◆ What to work on
Going through the data below, find how many lines include the word "центров", and reply with that number alone.
------------
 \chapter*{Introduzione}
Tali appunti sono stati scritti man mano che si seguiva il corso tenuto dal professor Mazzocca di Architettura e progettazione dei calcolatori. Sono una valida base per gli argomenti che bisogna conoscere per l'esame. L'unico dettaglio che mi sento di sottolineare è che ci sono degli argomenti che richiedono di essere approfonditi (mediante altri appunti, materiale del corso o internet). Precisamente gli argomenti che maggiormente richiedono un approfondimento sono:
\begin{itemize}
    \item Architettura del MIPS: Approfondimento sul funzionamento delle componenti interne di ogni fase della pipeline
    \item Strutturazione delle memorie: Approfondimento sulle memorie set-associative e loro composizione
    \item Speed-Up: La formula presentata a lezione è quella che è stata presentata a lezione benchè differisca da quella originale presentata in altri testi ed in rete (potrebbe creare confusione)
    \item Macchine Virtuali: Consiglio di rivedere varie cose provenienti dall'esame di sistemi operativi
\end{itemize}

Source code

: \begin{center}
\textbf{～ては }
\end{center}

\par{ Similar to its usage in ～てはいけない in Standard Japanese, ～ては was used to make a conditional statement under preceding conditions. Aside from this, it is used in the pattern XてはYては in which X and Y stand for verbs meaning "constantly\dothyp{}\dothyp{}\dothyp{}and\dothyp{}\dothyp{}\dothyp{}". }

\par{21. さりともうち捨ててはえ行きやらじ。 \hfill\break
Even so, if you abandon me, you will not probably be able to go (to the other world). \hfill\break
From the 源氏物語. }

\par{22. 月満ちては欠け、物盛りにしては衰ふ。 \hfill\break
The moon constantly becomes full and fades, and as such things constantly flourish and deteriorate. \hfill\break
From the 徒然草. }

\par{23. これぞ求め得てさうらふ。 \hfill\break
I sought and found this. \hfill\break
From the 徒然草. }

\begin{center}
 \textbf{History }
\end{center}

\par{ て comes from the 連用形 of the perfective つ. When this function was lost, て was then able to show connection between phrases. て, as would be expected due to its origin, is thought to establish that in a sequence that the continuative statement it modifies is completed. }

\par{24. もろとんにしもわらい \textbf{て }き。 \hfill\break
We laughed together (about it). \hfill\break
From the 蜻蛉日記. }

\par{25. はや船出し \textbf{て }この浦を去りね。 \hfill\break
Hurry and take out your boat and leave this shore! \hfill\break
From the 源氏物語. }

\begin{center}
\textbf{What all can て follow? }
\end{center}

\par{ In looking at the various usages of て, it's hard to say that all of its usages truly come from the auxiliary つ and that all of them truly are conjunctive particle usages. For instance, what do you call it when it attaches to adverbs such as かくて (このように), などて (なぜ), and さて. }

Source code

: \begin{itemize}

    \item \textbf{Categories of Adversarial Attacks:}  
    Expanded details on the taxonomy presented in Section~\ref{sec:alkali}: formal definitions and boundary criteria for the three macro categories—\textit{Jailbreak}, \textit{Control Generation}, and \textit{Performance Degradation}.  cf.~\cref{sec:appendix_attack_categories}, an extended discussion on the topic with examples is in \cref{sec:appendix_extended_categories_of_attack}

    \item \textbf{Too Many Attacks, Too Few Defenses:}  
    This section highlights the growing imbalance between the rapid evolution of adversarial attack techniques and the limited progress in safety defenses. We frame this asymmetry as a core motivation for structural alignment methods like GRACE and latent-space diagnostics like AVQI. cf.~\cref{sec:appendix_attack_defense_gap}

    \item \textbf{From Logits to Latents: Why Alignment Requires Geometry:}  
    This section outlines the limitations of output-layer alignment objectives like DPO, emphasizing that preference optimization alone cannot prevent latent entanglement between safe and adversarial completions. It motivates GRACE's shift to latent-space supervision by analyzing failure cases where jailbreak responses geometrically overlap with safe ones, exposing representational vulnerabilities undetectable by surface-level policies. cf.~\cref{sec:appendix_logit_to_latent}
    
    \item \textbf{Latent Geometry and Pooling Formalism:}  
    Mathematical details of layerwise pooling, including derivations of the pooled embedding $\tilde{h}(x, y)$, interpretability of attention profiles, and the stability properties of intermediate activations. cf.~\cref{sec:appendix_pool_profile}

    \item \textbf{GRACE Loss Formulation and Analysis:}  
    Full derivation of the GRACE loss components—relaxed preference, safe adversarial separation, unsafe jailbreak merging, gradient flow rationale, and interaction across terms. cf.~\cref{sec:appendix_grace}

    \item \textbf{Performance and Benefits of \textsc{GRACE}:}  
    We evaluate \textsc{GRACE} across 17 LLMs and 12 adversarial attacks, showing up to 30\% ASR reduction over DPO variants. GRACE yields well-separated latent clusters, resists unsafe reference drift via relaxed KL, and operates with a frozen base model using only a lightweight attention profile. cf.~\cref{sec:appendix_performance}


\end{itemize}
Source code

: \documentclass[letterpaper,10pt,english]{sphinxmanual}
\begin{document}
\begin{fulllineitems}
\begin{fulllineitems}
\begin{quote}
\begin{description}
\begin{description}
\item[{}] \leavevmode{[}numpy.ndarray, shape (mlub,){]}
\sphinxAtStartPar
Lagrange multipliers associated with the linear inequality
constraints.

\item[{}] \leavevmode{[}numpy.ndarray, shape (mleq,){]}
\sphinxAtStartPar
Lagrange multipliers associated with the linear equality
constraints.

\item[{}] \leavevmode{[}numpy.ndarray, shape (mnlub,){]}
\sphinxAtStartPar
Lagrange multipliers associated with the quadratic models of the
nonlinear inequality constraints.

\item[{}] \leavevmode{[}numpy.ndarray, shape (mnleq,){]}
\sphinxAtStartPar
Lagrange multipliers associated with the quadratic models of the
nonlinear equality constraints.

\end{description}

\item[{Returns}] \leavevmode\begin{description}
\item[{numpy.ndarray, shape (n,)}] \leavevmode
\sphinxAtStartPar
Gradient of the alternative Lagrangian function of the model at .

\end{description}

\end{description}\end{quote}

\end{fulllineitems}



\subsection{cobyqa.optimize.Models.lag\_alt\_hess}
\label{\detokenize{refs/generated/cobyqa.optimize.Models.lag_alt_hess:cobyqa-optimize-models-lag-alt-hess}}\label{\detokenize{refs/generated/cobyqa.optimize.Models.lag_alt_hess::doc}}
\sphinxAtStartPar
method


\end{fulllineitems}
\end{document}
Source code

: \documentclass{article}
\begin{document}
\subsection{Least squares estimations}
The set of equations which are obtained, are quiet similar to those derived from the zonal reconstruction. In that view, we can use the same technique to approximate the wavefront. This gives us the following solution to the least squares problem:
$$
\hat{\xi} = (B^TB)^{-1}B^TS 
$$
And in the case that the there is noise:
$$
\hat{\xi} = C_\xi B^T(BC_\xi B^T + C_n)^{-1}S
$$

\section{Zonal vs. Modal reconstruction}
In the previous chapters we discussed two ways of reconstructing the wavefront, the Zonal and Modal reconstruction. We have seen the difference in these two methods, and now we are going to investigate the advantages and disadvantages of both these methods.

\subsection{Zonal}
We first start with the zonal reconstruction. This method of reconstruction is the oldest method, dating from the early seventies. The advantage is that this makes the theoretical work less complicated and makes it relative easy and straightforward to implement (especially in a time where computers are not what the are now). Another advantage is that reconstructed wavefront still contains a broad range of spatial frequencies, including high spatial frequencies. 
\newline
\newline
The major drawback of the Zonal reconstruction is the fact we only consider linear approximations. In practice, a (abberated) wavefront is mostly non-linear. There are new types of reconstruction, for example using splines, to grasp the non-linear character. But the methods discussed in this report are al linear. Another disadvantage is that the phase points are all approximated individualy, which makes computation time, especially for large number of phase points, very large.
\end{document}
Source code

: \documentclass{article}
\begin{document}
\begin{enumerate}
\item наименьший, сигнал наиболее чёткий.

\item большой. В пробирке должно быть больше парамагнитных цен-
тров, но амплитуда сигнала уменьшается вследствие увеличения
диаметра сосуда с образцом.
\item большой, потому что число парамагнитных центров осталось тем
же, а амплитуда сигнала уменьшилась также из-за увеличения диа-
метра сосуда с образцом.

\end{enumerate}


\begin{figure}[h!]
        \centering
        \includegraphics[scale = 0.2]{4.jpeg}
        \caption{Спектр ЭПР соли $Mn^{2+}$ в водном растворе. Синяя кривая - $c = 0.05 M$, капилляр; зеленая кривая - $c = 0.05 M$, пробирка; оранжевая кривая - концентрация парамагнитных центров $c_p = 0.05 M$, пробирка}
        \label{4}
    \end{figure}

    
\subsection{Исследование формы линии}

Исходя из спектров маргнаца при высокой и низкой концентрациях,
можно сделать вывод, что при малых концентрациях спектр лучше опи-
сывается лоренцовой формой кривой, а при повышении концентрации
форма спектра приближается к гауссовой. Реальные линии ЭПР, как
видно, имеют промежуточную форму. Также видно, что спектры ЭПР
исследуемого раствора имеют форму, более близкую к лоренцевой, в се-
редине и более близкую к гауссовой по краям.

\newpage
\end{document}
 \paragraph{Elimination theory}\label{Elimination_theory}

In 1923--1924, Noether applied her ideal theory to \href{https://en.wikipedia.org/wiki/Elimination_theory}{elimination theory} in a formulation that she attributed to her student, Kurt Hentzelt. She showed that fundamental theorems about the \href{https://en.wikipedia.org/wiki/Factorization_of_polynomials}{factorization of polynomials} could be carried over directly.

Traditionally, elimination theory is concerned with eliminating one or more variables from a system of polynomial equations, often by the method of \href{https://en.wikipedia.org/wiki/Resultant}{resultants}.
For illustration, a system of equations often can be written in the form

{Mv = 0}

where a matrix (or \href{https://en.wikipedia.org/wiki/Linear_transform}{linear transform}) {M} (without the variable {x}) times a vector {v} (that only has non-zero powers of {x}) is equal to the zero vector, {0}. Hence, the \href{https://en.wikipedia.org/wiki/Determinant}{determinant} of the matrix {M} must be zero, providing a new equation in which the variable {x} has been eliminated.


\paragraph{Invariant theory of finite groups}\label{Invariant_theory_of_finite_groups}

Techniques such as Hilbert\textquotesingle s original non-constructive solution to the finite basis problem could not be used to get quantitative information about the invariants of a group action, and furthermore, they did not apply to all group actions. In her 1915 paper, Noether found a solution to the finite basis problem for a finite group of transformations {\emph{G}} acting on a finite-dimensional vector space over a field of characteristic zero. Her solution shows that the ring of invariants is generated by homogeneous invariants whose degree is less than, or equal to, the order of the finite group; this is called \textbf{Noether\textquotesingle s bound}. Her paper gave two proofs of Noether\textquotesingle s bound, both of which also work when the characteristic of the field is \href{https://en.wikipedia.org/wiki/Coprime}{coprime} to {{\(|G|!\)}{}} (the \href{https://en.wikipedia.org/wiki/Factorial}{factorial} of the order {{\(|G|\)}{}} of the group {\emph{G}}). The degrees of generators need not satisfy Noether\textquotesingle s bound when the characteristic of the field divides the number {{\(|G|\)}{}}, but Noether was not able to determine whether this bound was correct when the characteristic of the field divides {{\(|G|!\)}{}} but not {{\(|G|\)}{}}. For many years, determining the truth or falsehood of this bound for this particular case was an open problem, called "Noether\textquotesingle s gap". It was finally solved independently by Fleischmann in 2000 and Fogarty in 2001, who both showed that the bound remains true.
------------
◆ Result
2